__WORK INSTRUCTIONS__.
Produce as output only the lines below starting at the line with "cross sections in" and continuing through the line with "three basic reasons", each one exactly as written.

__EXERCISE DATA__.
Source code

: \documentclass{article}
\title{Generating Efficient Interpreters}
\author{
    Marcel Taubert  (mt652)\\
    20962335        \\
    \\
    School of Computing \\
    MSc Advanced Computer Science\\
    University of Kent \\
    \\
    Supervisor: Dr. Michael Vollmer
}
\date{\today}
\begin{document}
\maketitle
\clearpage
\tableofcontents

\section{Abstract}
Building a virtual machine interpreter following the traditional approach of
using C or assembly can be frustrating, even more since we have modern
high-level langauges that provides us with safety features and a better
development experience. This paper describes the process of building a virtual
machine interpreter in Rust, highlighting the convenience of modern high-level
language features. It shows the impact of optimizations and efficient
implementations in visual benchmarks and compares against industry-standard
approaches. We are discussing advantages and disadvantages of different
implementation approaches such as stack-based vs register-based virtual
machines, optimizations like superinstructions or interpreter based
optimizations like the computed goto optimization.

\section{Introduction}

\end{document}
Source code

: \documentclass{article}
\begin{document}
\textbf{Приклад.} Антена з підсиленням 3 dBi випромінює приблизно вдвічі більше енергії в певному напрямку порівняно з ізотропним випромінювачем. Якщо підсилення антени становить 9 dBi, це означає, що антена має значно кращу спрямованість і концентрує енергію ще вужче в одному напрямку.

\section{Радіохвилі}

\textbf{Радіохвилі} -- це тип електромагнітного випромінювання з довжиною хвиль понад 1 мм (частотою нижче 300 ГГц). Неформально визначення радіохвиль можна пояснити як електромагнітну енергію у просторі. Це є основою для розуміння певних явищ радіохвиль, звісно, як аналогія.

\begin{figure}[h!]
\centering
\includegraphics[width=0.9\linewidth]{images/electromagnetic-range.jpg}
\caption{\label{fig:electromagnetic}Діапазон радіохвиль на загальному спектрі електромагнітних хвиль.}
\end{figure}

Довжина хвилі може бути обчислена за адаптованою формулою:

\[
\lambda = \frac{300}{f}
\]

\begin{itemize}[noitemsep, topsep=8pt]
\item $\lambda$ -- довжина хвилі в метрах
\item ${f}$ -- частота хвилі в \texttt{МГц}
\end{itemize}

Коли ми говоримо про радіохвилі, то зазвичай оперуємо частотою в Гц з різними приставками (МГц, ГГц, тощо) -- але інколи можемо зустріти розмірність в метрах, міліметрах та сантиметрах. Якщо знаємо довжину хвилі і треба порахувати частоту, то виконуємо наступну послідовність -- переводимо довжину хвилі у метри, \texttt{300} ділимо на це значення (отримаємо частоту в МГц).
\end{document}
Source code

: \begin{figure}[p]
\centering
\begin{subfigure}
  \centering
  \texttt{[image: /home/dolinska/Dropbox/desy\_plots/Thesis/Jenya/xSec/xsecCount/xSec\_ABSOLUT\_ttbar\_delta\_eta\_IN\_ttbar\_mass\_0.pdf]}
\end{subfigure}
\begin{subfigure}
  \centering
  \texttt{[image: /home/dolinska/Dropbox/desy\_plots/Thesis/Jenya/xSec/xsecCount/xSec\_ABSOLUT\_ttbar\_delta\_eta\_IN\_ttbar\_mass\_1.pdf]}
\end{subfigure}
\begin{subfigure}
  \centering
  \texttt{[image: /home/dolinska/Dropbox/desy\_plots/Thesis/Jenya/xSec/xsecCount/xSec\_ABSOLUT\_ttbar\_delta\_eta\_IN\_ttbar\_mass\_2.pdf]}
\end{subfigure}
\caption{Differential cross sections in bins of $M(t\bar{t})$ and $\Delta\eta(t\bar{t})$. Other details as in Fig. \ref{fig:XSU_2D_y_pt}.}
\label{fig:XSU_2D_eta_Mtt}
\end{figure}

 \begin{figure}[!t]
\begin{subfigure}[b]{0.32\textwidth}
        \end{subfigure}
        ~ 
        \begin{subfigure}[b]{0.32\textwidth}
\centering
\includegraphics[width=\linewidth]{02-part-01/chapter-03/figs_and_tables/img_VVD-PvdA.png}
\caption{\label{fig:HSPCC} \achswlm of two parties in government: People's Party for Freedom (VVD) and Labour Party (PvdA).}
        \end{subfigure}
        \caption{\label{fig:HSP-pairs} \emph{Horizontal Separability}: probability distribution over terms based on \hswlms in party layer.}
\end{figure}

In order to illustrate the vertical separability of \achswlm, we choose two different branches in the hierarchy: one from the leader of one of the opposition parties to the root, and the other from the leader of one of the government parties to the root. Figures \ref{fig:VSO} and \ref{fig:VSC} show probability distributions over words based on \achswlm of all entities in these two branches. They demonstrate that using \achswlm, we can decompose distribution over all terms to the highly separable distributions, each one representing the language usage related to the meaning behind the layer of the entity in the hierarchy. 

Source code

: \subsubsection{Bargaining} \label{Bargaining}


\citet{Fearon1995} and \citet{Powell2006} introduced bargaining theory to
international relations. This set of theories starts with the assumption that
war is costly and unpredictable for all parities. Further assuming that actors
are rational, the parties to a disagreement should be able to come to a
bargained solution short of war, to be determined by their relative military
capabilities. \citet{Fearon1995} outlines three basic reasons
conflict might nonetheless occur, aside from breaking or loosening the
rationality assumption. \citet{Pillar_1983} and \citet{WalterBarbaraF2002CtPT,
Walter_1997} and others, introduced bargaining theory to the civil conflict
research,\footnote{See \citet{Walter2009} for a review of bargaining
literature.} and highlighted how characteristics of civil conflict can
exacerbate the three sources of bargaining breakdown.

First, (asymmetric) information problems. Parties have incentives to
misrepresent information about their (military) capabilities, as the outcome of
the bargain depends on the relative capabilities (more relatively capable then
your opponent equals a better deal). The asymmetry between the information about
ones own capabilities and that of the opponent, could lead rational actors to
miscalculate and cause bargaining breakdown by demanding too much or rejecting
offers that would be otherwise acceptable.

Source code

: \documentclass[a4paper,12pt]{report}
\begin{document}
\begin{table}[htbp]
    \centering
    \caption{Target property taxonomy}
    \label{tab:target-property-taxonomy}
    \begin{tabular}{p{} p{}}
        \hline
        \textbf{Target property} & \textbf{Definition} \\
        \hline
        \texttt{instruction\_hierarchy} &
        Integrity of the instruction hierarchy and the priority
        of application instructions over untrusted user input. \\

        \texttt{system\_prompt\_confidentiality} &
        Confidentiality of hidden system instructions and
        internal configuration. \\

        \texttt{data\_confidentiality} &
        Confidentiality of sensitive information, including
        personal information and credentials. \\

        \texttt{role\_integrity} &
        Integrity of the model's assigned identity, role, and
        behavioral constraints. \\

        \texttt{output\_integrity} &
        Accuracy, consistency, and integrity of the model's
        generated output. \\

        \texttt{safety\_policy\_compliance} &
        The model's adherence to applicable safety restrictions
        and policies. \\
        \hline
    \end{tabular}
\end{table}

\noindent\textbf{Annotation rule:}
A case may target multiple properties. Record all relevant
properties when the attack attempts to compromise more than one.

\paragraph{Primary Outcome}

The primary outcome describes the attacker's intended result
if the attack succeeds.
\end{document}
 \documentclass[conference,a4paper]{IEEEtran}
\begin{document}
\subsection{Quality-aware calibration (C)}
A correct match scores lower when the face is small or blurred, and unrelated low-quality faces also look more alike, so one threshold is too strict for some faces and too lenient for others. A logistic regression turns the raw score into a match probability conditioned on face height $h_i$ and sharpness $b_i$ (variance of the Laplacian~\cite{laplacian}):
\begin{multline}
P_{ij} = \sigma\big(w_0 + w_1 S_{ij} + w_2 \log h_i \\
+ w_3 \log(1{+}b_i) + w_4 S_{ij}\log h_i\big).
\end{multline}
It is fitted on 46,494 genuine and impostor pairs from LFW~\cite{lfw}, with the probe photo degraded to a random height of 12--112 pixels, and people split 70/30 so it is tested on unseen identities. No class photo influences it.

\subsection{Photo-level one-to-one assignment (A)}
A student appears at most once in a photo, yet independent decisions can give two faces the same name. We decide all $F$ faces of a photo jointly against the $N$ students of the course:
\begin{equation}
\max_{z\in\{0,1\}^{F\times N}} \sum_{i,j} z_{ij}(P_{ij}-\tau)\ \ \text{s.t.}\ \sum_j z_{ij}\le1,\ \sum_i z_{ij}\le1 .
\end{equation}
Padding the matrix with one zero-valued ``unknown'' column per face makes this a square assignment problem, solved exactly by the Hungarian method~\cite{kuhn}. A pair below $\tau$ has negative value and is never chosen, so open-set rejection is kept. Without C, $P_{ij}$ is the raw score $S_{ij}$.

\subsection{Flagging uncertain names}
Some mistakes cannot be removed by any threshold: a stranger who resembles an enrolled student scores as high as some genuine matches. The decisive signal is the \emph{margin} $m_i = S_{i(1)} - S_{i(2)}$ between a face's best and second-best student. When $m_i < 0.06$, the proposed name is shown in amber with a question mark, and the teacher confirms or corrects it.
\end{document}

__OUTPUT FOR THIS EXERCISE__.
\caption{Differential cross sections in bins of $M(t\bar{t})$ and $\Delta\eta(t\bar{t})$. Other details as in Fig. \ref{fig:XSU_2D_y_pt}.}
\label{fig:XSU_2D_eta_Mtt}
\end{figure}

 \begin{figure}[!t]
\begin{subfigure}[b]{0.32\textwidth}
        \end{subfigure}
        ~ 
        \begin{subfigure}[b]{0.32\textwidth}
\centering
\includegraphics[width=\linewidth]{02-part-01/chapter-03/figs_and_tables/img_VVD-PvdA.png}
\caption{\label{fig:HSPCC} \achswlm of two parties in government: People's Party for Freedom (VVD) and Labour Party (PvdA).}
        \end{subfigure}
        \caption{\label{fig:HSP-pairs} \emph{Horizontal Separability}: probability distribution over terms based on \hswlms in party layer.}
\end{figure}

In order to illustrate the vertical separability of \achswlm, we choose two different branches in the hierarchy: one from the leader of one of the opposition parties to the root, and the other from the leader of one of the government parties to the root. Figures \ref{fig:VSO} and \ref{fig:VSC} show probability distributions over words based on \achswlm of all entities in these two branches. They demonstrate that using \achswlm, we can decompose distribution over all terms to the highly separable distributions, each one representing the language usage related to the meaning behind the layer of the entity in the hierarchy. 

Source code

: \subsubsection{Bargaining} \label{Bargaining}


\citet{Fearon1995} and \citet{Powell2006} introduced bargaining theory to
international relations. This set of theories starts with the assumption that
war is costly and unpredictable for all parities. Further assuming that actors
are rational, the parties to a disagreement should be able to come to a
bargained solution short of war, to be determined by their relative military
capabilities. \citet{Fearon1995} outlines three basic reasons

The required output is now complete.